### YOUR ASSIGNMENT
Below are some records; find each line that carries the word "methods" and copy it.

DATA TO PROCESS below:

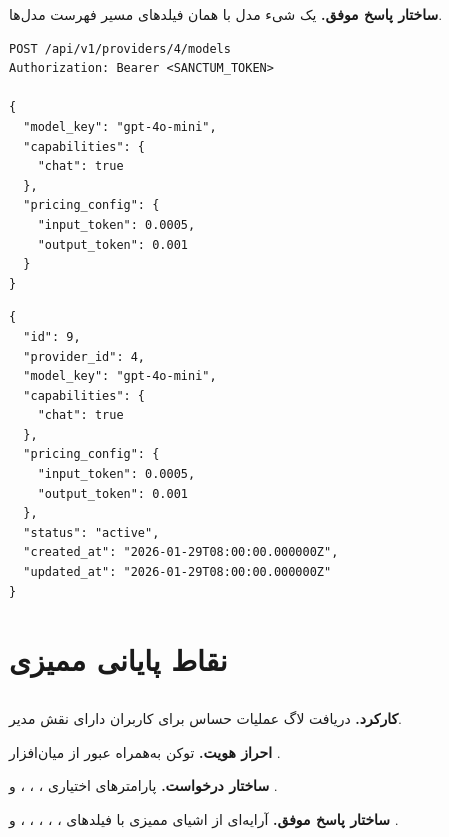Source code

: \textbf{ساختار پاسخ موفق.} یک شیء مدل با همان فیلدهای مسیر فهرست مدل‌ها.

\begin{latin}
\begin{lstlisting}[style=jsonStyle]
POST /api/v1/providers/4/models
Authorization: Bearer <SANCTUM_TOKEN>

{
  "model_key": "gpt-4o-mini",
  "capabilities": {
    "chat": true
  },
  "pricing_config": {
    "input_token": 0.0005,
    "output_token": 0.001
  }
}
\end{lstlisting}
\end{latin}


\begin{latin}
\begin{lstlisting}[style=jsonStyle]
{
  "id": 9,
  "provider_id": 4,
  "model_key": "gpt-4o-mini",
  "capabilities": {
    "chat": true
  },
  "pricing_config": {
    "input_token": 0.0005,
    "output_token": 0.001
  },
  "status": "active",
  "created_at": "2026-01-29T08:00:00.000000Z",
  "updated_at": "2026-01-29T08:00:00.000000Z"
}
\end{lstlisting}
\end{latin}


\section{نقاط پایانی ممیزی}

\subsection{}
\textbf{کارکرد.} دریافت لاگ عملیات حساس برای کاربران دارای نقش مدیر.

\textbf{احراز هویت.} توکن  به‌همراه عبور از میان‌افزار
.

\textbf{ساختار درخواست.} پارامترهای اختیاری ،
، ،  و .

\textbf{ساختار پاسخ موفق.} آرایه‌ای از اشیای ممیزی با فیلدهای ،
، ، ،
،  و .





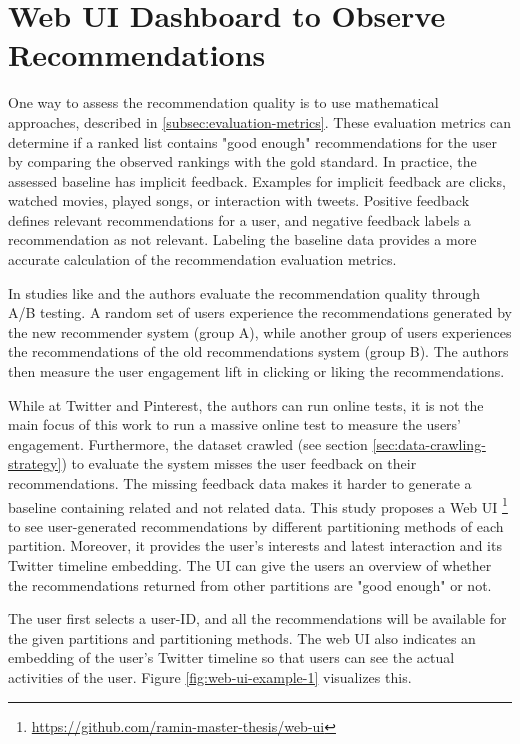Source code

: \section{Web UI Dashboard to Observe Recommendations}
\label{sec:web-ui}
One way to assess the recommendation quality is to use mathematical approaches, described in \ref{subsec:evaluation-metrics}. These evaluation metrics can determine if a ranked list contains "good enough" recommendations for the user by comparing the observed rankings with the gold standard. In practice, the assessed baseline has implicit feedback. Examples for implicit feedback are clicks, watched movies, played songs, or interaction with tweets. Positive feedback defines relevant recommendations for a user, and negative feedback labels a recommendation as not relevant. Labeling the baseline data provides a more accurate calculation of the recommendation evaluation metrics.


In studies like \cite{eksombatchaiPixieSystemRecommending2018} and \cite{goelWhoToFollowSystemTwitter2015} the authors evaluate the recommendation quality through A/B testing. A random set of users experience the recommendations generated by the new recommender system (group A), while another group of users experiences the recommendations of the old recommendations system (group B). The authors then measure the user engagement lift in clicking or liking the recommendations. 


While at Twitter and Pinterest, the authors can run online tests, it is not the main focus of this work to run a massive online test to measure the users' engagement. Furthermore, the dataset crawled (see section \ref{sec:data-crawling-strategy}) to evaluate the system misses the user feedback on their recommendations. The missing feedback data makes it harder to generate a baseline containing related and not related data. This study proposes a Web UI \footnote{\url{https://github.com/ramin-master-thesis/web-ui}} to see user-generated recommendations by different partitioning methods of each partition. Moreover, it provides the user's interests and latest interaction and its Twitter timeline embedding. The UI can give the users an overview of whether the recommendations returned from other partitions are "good enough" or not.


The user first selects a user-ID, and all the recommendations will be available for the given partitions and partitioning methods. The web UI also indicates an embedding of the user's Twitter timeline so that users can see the actual activities of the user. Figure \ref{fig:web-ui-example-1} visualizes this.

End of DATA TO PROCESS.

### RESPONSE TO THE EXERCISE
While at Twitter and Pinterest, the authors can run online tests, it is not the main focus of this work to run a massive online test to measure the users' engagement. Furthermore, the dataset crawled (see section \ref{sec:data-crawling-strategy}) to evaluate the system misses the user feedback on their recommendations. The missing feedback data makes it harder to generate a baseline containing related and not related data. This study proposes a Web UI \footnote{\url{https://github.com/ramin-master-thesis/web-ui}} to see user-generated recommendations by different partitioning methods of each partition. Moreover, it provides the user's interests and latest interaction and its Twitter timeline embedding. The UI can give the users an overview of whether the recommendations returned from other partitions are "good enough" or not.
The user first selects a user-ID, and all the recommendations will be available for the given partitions and partitioning methods. The web UI also indicates an embedding of the user's Twitter timeline so that users can see the actual activities of the user. Figure \ref{fig:web-ui-example-1} visualizes this.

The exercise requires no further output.